Diese salvatorische Klausel führte nach Auffassung der Vorinstanz (LAG Hamm, Urteil vom 05.06.2015 – 10 Sa 67/15) dazu, dass das Wettbewerbsverbot trotz fehlender Entschädigungszusage wirksam blieb. Denn das Berufungsgericht nahm die Zusage einer Karenzentschädigung in der gesetzlich vorgesehenen Mindesthöhe an. Die Ersetzung des nichtigen Wettbewerbsverbots durch ein wirksames würde am ehesten dem mutmaßlichen Willen beider Vertragsparteien entsprechen, wenn sie bei Abschluss des Vertrages die Nichtigkeit des Verbots bedacht hätten; vgl. im Einzelnen die Besprechung dieser Entscheidung hier auf unserem Blog.

Der Arbeitgeber kann sich auch nicht darauf berufen dass eine solche Klausel – soweit sie eine allgemeine Geschäftsbedingung darstellt und nicht individuell ausgehandelt wurde – in der Rechtsprechung wegen unangemessener Benachteiligung im Sinne von § 307 Abs. 1 S. 2 BGB als unwirksam erachtet wird, so z.B. BAG, Urteil vom 13.12.2011 – 3 AZR 791/09. Denn die Nichtigkeit der eigenen Klausel soll dem Arbeitgeber nicht zum Vorteil gereichen, die Berufung hierauf ist dem die Klausel verwendenden Arbeitgeber also verwehrt (BAG, Urteil vom 28.06.2006 – 10 AZR 407/05). Der Arbeitnehmer freilich wird sich nicht auf die Unwirksamkeit einer Klausel berufen, die ihm nützlich ist.

Im freien Fall

Das BAG war nicht damit einverstanden, über den Hebel der salvatorischen Klausel „automatisch“ die Vereinbarung einer Entschädigung in der gesetzlichen Mindesthöhe zu fingieren. Da nämlich spätestens unmittelbar nach der Beendigung des Arbeitsverhältnisses eine Entscheidung über die Einhaltung des Wettbewerbsverbots zu treffen sei, müsse sich die Wirksamkeit des Verbots aus der Vereinbarung selbst ergeben. Bei einer salvatorischen Klausel aber fehle es daran, weil wertend zu entscheiden sei, ob die Vertragsparteien in Kenntnis der Nichtigkeit der Vereinbarung eine wirksame Vereinbarung abgeschlossen hätten und welchen Inhalt die Entschädigungszusage gehabt hätte. Ein nichtiges Verbot bleibt also auch weiterhin nichtig.
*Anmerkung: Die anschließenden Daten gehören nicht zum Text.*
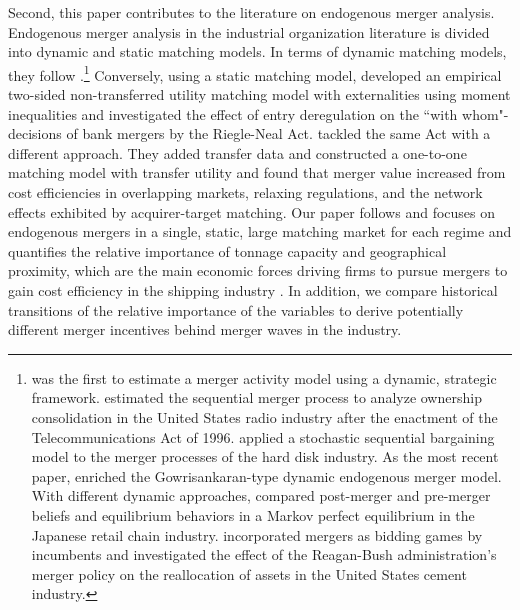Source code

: \documentclass[10pt]{article}
\begin{document}
Second, this paper contributes to the literature on endogenous merger analysis. 
Endogenous merger analysis in the industrial organization literature is divided into dynamic and static matching models. 
In terms of dynamic matching models, they follow \cite{gowrisankaran1999dynamic}.\footnote{\cite{stahl2011dynamic} was the first to estimate a merger activity model using a dynamic, strategic framework. \cite{jeziorski2014effects} estimated the sequential merger process to analyze ownership consolidation in the United States radio industry after the enactment of the Telecommunications Act of 1996. \cite{igami2019mergers} applied a stochastic sequential bargaining model to the merger processes of the hard disk industry. As the most recent paper, \cite{hollenbeck2020horizontal} enriched the Gowrisankaran-type dynamic endogenous merger model. With different dynamic approaches, \cite{nishida2015better} compared post-merger and pre-merger beliefs and equilibrium behaviors in a Markov perfect equilibrium in the Japanese retail chain industry. \cite{perez2015building} incorporated mergers as bidding games by incumbents and investigated the effect of the Reagan-Bush administration's merger policy on the reallocation of assets in the United States cement industry.} Conversely, using a static matching model, \cite{uetake2019entry} developed an empirical two-sided non-transferred utility matching model with externalities using moment inequalities and investigated the effect of entry deregulation on the ``with whom"-decisions of bank mergers by the Riegle-Neal Act. 
\cite{akkus2015ms} tackled the same Act with a different approach. 
They added transfer data and constructed a one-to-one matching model with transfer utility and found that merger value increased from cost efficiencies in overlapping markets, relaxing regulations, and the network effects exhibited by acquirer-target matching. 
Our paper follows \cite{akkus2015ms} and focuses on endogenous mergers in a single, static, large matching market for each regime and quantifies the relative importance of tonnage capacity and geographical proximity, which are the main economic forces driving firms to pursue mergers to gain cost efficiency in the shipping industry \citep{notteboom2004container}. 
In addition, we compare historical transitions of the relative importance of the variables to derive potentially different merger incentives behind merger waves in the industry.
\end{document}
Steine statt Brot? Gut oder schlecht?

Das kommt darauf an: Ist dem Arbeitgeber bewusst, dass das Verbot wegen Fehlens einer Entschädigungszusage nichtig ist, spekuliert er möglicherweise nur darauf, dass sich der ehemalige Arbeitnehmer daran hält, ohne eine Entschädigung zu beanspruchen. Er könnte es nach der gestrigen Entscheidung auch nicht.

Häufiger allerdings ist einem Arbeitgeber wahrscheinlich nicht bewusst, dass eine Karenzentschädigung in gesetzlicher Mindesthöhe zwingend erforderlich ist, um ein Wettbewerbsverbot verbindlich zu vereinbaren. Da die salvatorische Klausel hier nun weder dem Arbeitnehmer noch dem Arbeitgeber hilft, kann der Arbeitgeber den Arbeitnehmer nicht zur Wettbewerbsenthaltsamkeit zwingen. Das ist für den Arbeitgeber sehr ärgerlich, wenn der Arbeitnehmer z.B. ein echter Know-how-Träger ist oder umfangreiche Kundenbeziehungen zu einem Konkurrenzunternehmen mitnimmt.

Umgekehrt stellt sich häufig im Laufe des Arbeitsverhältnisses heraus, dass es des bei Vertragsabschluss vereinbarten Wettbewerbsverbots nicht bedurft hätte, weil der Arbeitnehmer als späterer Konkurrent überschätzt wurde oder längst in eine aus Konkurrenzsicht ungefährliche Position hineingewachsen ist. In diesen Fällen wird der Arbeitgeber froh sein, dass das Verbot nichtig bleibt und nicht mit Hilfe der salvatorischen Klausel eine kostspielige und aus Arbeitgebersicht unnütze Wirksamkeit erlangt.